Most work on modeling gene regulation has focused on the problem of learning interpretable structure and placed less emphasis on quantifying how well the models generalize. The most popular structure-learning approach, probabilistic graphical models, can certainly be used to make predictions in various ways and can generalize well in the presence of sufficient training data. However, since both the underlying regulatory mechanisms and the probabilistic model trying to represent them are complex, and since training data is limited, it is critical to demonstrate the statistical validity of the learned structure, or at least to investigate how much of the structure is robust to noise or small perturbations in the data. For example, the Bayesian network-based MinReg algorithm [10] has been shown to improve the probability of correct target gene state prediction in cross-validation over a clustering approach, and bootstrapping has been used to extract robust subnetworks in Bayesian network learning [9]. More prevalent use of statistical validation of these kinds is essential to assess progress in modeling efforts.

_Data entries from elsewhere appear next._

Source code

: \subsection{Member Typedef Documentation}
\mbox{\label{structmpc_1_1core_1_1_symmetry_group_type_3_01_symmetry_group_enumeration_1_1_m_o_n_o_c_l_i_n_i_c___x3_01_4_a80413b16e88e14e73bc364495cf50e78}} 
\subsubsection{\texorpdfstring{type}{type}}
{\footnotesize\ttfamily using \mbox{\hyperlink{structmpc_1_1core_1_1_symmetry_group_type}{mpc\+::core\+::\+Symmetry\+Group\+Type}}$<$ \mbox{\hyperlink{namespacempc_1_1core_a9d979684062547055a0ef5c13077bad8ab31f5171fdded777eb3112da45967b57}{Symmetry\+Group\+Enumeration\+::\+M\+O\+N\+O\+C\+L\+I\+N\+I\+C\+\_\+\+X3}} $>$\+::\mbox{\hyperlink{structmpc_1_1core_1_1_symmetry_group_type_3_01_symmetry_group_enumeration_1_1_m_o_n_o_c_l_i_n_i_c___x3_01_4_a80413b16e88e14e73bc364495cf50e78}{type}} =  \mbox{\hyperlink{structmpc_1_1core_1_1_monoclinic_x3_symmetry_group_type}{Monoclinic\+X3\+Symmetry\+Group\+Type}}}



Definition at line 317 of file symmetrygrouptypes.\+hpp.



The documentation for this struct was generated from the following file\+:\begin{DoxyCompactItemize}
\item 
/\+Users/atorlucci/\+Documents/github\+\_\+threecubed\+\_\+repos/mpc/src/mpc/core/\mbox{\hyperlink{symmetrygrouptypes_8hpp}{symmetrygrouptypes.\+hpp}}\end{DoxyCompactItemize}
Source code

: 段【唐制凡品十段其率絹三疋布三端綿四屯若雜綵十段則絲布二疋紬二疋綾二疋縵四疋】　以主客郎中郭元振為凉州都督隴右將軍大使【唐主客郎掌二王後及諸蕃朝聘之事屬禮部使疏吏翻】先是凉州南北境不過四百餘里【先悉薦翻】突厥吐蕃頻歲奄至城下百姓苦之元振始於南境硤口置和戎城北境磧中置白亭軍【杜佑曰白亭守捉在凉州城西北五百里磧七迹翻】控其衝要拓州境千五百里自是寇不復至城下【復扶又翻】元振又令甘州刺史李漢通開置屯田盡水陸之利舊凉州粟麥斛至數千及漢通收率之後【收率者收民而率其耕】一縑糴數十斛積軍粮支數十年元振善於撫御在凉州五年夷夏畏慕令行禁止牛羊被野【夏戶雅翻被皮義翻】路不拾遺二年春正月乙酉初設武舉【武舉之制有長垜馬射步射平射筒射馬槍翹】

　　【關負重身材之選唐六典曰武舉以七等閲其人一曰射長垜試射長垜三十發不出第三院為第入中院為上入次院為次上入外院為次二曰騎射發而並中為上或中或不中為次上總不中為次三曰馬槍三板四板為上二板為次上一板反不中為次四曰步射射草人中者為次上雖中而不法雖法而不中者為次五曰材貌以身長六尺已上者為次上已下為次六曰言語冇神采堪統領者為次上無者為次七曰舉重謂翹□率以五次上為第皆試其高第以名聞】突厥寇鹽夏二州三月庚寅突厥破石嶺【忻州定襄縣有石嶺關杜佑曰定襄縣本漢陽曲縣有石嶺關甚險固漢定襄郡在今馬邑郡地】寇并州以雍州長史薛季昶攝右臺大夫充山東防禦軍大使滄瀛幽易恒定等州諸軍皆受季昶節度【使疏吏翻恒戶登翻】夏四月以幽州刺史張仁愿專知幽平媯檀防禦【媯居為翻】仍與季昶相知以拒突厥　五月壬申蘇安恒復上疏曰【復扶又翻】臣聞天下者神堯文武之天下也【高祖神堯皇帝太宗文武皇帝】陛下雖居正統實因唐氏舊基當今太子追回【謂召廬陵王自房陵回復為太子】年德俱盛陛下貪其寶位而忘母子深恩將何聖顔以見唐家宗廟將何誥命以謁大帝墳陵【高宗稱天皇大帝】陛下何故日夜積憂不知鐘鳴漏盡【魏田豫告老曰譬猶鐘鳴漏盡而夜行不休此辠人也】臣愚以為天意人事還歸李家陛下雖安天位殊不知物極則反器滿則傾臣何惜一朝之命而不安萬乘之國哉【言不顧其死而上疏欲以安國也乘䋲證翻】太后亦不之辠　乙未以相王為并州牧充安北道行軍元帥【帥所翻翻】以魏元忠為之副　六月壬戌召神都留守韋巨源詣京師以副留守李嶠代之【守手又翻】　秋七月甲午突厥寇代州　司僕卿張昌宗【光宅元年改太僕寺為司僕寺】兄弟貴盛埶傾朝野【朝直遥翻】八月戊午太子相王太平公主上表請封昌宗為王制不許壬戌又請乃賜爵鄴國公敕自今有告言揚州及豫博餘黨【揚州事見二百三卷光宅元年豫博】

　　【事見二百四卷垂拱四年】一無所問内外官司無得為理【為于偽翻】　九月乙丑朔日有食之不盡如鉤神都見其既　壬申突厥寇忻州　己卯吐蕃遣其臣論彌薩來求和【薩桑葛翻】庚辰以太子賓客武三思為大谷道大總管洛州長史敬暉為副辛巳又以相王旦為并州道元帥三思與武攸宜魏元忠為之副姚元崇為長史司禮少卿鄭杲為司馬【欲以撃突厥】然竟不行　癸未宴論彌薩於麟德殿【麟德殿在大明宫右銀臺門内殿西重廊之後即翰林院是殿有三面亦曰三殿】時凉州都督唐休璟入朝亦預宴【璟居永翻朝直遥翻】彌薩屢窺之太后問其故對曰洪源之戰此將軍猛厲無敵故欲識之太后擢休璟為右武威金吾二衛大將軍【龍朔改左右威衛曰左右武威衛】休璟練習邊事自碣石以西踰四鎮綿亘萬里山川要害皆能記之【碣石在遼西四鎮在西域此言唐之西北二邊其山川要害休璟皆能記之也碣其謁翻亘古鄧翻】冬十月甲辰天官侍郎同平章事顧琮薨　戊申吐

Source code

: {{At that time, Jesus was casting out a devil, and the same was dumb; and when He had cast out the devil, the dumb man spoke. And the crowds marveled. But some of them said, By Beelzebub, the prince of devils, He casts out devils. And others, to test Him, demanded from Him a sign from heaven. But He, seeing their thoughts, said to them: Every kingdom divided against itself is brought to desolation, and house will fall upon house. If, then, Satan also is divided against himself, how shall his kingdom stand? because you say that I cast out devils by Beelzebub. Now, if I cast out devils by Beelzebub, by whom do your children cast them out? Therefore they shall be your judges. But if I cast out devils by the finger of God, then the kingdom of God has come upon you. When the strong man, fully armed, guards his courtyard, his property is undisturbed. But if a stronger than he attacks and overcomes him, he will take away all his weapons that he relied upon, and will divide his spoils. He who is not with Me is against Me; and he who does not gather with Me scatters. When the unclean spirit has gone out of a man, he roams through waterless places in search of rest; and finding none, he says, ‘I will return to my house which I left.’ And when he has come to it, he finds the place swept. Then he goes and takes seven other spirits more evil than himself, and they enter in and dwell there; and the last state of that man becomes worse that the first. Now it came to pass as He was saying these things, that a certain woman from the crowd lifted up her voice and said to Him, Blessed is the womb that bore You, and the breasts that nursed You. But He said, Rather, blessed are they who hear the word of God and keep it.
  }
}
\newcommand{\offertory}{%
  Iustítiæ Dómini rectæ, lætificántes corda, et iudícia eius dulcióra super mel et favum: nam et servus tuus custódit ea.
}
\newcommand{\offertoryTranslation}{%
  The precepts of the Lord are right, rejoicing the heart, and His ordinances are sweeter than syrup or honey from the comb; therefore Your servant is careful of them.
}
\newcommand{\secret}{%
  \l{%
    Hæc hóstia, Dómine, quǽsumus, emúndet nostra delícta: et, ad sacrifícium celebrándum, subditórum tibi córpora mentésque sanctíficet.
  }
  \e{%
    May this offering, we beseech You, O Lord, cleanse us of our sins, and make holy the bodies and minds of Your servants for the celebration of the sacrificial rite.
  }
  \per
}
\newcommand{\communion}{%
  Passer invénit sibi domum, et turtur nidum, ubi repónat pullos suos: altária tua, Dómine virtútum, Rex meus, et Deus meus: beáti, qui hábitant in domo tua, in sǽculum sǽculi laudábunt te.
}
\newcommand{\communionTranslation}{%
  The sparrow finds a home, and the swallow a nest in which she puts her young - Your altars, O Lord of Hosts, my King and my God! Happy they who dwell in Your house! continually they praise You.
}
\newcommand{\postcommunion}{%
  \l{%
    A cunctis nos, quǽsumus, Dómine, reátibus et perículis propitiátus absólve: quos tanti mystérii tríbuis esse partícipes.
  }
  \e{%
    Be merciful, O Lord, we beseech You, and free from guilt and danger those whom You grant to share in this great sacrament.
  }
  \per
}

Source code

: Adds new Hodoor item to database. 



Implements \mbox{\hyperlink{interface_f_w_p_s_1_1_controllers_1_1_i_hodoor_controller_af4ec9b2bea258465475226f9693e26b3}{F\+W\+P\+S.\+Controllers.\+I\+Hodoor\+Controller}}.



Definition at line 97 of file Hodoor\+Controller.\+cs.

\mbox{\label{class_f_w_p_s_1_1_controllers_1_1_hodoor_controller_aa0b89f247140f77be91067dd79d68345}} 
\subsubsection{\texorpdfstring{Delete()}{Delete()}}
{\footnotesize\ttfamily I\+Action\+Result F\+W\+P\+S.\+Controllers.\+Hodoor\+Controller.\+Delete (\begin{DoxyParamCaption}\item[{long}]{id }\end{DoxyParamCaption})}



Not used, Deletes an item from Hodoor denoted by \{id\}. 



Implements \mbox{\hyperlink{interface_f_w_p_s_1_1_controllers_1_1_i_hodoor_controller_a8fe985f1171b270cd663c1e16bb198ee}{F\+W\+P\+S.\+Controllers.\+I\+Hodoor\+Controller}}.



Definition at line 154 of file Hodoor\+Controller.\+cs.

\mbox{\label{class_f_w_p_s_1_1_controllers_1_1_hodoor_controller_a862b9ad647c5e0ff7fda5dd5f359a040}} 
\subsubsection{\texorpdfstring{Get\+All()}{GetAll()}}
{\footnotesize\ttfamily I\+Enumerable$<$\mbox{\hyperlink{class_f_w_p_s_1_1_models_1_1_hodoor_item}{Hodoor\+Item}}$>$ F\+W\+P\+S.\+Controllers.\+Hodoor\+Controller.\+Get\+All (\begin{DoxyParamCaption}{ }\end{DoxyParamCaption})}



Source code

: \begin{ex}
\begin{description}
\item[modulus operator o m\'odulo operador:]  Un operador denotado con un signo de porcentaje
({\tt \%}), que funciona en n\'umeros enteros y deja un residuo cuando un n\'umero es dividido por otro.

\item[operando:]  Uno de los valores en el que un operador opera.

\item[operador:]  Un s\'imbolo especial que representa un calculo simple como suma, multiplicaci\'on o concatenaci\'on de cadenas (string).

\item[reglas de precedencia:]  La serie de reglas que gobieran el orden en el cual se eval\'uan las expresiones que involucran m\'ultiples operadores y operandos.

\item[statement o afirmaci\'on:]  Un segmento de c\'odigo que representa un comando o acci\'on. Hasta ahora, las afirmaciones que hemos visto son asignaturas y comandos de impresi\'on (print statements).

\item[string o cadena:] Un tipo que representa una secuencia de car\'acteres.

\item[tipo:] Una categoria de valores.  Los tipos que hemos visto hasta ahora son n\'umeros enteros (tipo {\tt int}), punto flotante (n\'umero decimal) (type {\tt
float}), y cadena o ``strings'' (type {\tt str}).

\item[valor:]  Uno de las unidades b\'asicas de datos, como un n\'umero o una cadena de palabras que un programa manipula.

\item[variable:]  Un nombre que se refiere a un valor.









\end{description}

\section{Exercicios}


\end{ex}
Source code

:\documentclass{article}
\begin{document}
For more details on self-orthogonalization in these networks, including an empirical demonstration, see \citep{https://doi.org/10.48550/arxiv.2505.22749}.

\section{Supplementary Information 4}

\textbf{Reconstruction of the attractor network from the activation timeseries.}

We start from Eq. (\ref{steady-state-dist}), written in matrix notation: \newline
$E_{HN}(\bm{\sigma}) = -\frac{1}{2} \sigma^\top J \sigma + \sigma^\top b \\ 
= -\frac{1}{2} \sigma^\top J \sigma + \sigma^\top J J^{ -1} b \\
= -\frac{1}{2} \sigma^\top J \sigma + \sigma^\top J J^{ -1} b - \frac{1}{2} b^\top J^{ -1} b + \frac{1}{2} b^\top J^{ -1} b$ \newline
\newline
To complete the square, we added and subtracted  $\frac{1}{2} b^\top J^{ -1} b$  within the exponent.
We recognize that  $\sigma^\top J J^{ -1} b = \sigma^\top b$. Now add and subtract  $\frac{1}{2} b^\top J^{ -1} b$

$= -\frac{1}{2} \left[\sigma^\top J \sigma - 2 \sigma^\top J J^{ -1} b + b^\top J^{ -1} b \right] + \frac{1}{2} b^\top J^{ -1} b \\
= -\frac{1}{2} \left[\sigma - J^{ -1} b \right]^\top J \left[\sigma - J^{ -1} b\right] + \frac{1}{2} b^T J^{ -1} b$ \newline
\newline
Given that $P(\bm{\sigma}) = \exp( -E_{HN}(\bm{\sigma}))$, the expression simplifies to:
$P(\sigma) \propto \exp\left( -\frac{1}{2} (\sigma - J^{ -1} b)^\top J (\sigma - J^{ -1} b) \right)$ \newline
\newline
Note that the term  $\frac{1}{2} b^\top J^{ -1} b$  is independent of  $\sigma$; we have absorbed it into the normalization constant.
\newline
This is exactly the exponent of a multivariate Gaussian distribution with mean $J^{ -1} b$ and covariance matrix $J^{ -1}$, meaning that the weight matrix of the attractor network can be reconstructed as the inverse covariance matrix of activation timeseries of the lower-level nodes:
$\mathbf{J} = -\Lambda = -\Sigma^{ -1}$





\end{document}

In the GeneClass approach, we formulate gene regulation as a binary prediction problem (i.e. predicting up/down regulatory response of target genes), and we demonstrate very strong predictive performance on test data. Our main goal in Robust GeneClass is not to improve prediction accuracy, which is already good, but to increase the stability of features included in the prediction tree to enable the detailed target gene analysis that we present in our post-processing framework. As we show in Table 1, our stabilization technique greatly improves the robustness of the ranked list of features added to the model. Improved stability allows the reliable analysis of subtrees corresponding to specific target genes or experiments, giving more meaningful biological interpretation. We have also improved our discretization approach, which does slightly improve test accuracy. One technical change we have incorporated — the use of abstaining weak rules — is specifically intended to improve interpretability of the prediction tree. Abstaining makes the trees and subtrees shallower and easier to understand and makes individual paths shorter and more statistically significant. However, abstaining does weaken test accuracy by a small but significant amount. In future work, it might be useful to revisit the choice of weak rules, since it appears that the richer combinatorial interaction of regular (yes/no) weak rules is a slightly better predictive model. Nonetheless, the accuracy/interpretability trade-off in Robust GeneClass allows us to extract interpretable and stable subtrees for target gene analysis, enabling a more sensitive, detailed, and biologically relevant study of gene regulatory response.
The second modeling challenge that we address in this work is the issue of capturing condition-specific regulation. The GeneClass approach learns a single predictive model for all target genes based on the presence of binding site motifs in the promoter sequence and the activity of regulators in the experiment. However, different paths of prediction tree affect different targets under different conditions, as represented by the state of the regulators. In this way, the GeneClass model naturally captures condition-specific regulation, though the original work presented only global feature analysis. The post-processing method described in the current work addresses condition-specific regulation by extracting and analyzing subtrees corresponding to related sets of experiments.
Robust GeneClass also incorporates computational improvements that allow us to scale to larger problem sizes, using all regulators in yeast as the candidate parent set and using all genes as targets. In addition, we present results based on using transcription factor occupancy as measured by ChIP chip assays to replace binding site data, and in examples of our post-processing framework for target gene, we also perform simple signaling pathway analysis. In other work, we have extended the GeneClass model to incorporate motif discovery with the MEDUSA algorithm [26], and we are investigating ways to use protein-protein interaction data to better model and retrieve signaling pathways. We anticipate that the predictive modeling methodology that we develop here will become a valuable new approach for gaining biological insight from high throughput genomic data sources.
Methods
The GeneClass algorithm
The GeneClass algorithm for predicting differential gene expression starts with a candidate set of motifs μ representing known or putative regulatory element sequence patterns and a candidate set of regulators or parents π. For each (gene, experiment) example in our gene expression dataset, we have two sources of feature information relative to the candidate motifs and candidate parent sets: a bit vector M μg of motif occurrences of patterns μ in the regulatory sequence of gene g, and the vector P πe ∊ {-1, 0, 1} of expression states for parent genes π in the experiment e.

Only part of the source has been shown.